(Items from a dataset)
'''

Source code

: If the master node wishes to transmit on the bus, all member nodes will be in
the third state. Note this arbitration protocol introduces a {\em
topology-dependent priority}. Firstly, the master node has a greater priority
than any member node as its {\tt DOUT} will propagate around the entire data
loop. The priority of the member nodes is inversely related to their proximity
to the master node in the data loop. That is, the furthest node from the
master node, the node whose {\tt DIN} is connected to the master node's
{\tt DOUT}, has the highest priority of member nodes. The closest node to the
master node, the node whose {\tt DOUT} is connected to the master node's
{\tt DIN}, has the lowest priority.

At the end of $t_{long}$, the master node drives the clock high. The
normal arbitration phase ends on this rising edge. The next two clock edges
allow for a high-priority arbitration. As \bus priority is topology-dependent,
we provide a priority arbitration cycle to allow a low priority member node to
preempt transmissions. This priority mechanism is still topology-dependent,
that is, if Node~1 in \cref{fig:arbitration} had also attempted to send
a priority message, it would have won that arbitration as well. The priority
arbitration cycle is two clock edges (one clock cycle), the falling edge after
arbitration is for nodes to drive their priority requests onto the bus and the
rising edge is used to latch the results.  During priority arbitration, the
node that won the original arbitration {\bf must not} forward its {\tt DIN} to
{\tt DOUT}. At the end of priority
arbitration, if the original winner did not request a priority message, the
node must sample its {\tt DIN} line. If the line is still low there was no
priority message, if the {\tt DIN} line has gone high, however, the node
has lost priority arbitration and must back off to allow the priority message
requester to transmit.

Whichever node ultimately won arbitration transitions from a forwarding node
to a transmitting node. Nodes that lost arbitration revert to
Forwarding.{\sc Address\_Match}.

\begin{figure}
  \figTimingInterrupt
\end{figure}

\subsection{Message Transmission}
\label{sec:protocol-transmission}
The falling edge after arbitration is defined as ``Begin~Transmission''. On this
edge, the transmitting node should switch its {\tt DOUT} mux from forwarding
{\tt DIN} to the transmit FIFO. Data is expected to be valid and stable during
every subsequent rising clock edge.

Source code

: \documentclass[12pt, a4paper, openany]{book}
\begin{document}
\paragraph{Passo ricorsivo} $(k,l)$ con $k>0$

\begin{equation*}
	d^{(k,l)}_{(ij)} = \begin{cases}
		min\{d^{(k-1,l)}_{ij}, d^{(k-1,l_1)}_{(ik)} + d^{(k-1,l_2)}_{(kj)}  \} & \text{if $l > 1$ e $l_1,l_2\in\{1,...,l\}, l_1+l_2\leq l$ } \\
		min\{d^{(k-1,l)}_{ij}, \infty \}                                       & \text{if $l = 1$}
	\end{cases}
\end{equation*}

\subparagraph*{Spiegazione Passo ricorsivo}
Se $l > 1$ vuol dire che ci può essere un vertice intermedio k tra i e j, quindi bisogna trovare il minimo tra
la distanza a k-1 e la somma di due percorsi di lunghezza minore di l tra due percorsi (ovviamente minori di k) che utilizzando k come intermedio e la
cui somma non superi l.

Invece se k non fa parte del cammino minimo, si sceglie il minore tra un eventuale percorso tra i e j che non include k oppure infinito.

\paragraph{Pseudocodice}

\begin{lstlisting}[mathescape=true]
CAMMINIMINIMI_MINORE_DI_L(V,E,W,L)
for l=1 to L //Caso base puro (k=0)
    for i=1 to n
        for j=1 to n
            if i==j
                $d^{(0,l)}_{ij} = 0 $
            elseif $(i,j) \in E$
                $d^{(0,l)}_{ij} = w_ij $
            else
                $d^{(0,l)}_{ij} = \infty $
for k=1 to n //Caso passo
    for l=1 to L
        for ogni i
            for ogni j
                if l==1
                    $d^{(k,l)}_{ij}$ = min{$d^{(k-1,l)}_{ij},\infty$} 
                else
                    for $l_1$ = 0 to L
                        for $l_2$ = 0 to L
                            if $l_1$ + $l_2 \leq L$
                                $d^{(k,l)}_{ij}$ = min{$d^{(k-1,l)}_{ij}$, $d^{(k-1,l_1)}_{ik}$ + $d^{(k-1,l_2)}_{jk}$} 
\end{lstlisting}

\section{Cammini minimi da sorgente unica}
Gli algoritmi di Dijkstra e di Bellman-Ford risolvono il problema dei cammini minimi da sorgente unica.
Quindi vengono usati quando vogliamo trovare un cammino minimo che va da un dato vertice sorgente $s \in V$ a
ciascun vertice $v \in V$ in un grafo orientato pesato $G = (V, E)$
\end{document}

'''

Type out the records again exactly, line for line.

Source code

: If the master node wishes to transmit on the bus, all member nodes will be in
the third state. Note this arbitration protocol introduces a {\em
topology-dependent priority}. Firstly, the master node has a greater priority
than any member node as its {\tt DOUT} will propagate around the entire data
loop. The priority of the member nodes is inversely related to their proximity
to the master node in the data loop. That is, the furthest node from the
master node, the node whose {\tt DIN} is connected to the master node's
{\tt DOUT}, has the highest priority of member nodes. The closest node to the
master node, the node whose {\tt DOUT} is connected to the master node's
{\tt DIN}, has the lowest priority.

At the end of $t_{long}$, the master node drives the clock high. The
normal arbitration phase ends on this rising edge. The next two clock edges
allow for a high-priority arbitration. As \bus priority is topology-dependent,
we provide a priority arbitration cycle to allow a low priority member node to
preempt transmissions. This priority mechanism is still topology-dependent,
that is, if Node~1 in \cref{fig:arbitration} had also attempted to send
a priority message, it would have won that arbitration as well. The priority
arbitration cycle is two clock edges (one clock cycle), the falling edge after
arbitration is for nodes to drive their priority requests onto the bus and the
rising edge is used to latch the results.  During priority arbitration, the
node that won the original arbitration {\bf must not} forward its {\tt DIN} to
{\tt DOUT}. At the end of priority
arbitration, if the original winner did not request a priority message, the
node must sample its {\tt DIN} line. If the line is still low there was no
priority message, if the {\tt DIN} line has gone high, however, the node
has lost priority arbitration and must back off to allow the priority message
requester to transmit.

Whichever node ultimately won arbitration transitions from a forwarding node
to a transmitting node. Nodes that lost arbitration revert to
Forwarding.{\sc Address\_Match}.

\begin{figure}
  \figTimingInterrupt
\end{figure}

\subsection{Message Transmission}
\label{sec:protocol-transmission}
The falling edge after arbitration is defined as ``Begin~Transmission''. On this
edge, the transmitting node should switch its {\tt DOUT} mux from forwarding
{\tt DIN} to the transmit FIFO. Data is expected to be valid and stable during
every subsequent rising clock edge.

Source code

: \documentclass[12pt, a4paper, openany]{book}
\begin{document}
\paragraph{Passo ricorsivo} $(k,l)$ con $k>0$

\begin{equation*}
	d^{(k,l)}_{(ij)} = \begin{cases}
		min\{d^{(k-1,l)}_{ij}, d^{(k-1,l_1)}_{(ik)} + d^{(k-1,l_2)}_{(kj)}  \} & \text{if $l > 1$ e $l_1,l_2\in\{1,...,l\}, l_1+l_2\leq l$ } \\
		min\{d^{(k-1,l)}_{ij}, \infty \}                                       & \text{if $l = 1$}
	\end{cases}
\end{equation*}

\subparagraph*{Spiegazione Passo ricorsivo}
Se $l > 1$ vuol dire che ci può essere un vertice intermedio k tra i e j, quindi bisogna trovare il minimo tra
la distanza a k-1 e la somma di due percorsi di lunghezza minore di l tra due percorsi (ovviamente minori di k) che utilizzando k come intermedio e la
cui somma non superi l.

Invece se k non fa parte del cammino minimo, si sceglie il minore tra un eventuale percorso tra i e j che non include k oppure infinito.

\paragraph{Pseudocodice}

\begin{lstlisting}[mathescape=true]
CAMMINIMINIMI_MINORE_DI_L(V,E,W,L)
for l=1 to L //Caso base puro (k=0)
    for i=1 to n
        for j=1 to n
            if i==j
                $d^{(0,l)}_{ij} = 0 $
            elseif $(i,j) \in E$
                $d^{(0,l)}_{ij} = w_ij $
            else
                $d^{(0,l)}_{ij} = \infty $
for k=1 to n //Caso passo
    for l=1 to L
        for ogni i
            for ogni j
                if l==1
                    $d^{(k,l)}_{ij}$ = min{$d^{(k-1,l)}_{ij},\infty$} 
                else
                    for $l_1$ = 0 to L
                        for $l_2$ = 0 to L
                            if $l_1$ + $l_2 \leq L$
                                $d^{(k,l)}_{ij}$ = min{$d^{(k-1,l)}_{ij}$, $d^{(k-1,l_1)}_{ik}$ + $d^{(k-1,l_2)}_{jk}$} 
\end{lstlisting}

\section{Cammini minimi da sorgente unica}
Gli algoritmi di Dijkstra e di Bellman-Ford risolvono il problema dei cammini minimi da sorgente unica.
Quindi vengono usati quando vogliamo trovare un cammino minimo che va da un dato vertice sorgente $s \in V$ a
ciascun vertice $v \in V$ in un grafo orientato pesato $G = (V, E)$
\end{document}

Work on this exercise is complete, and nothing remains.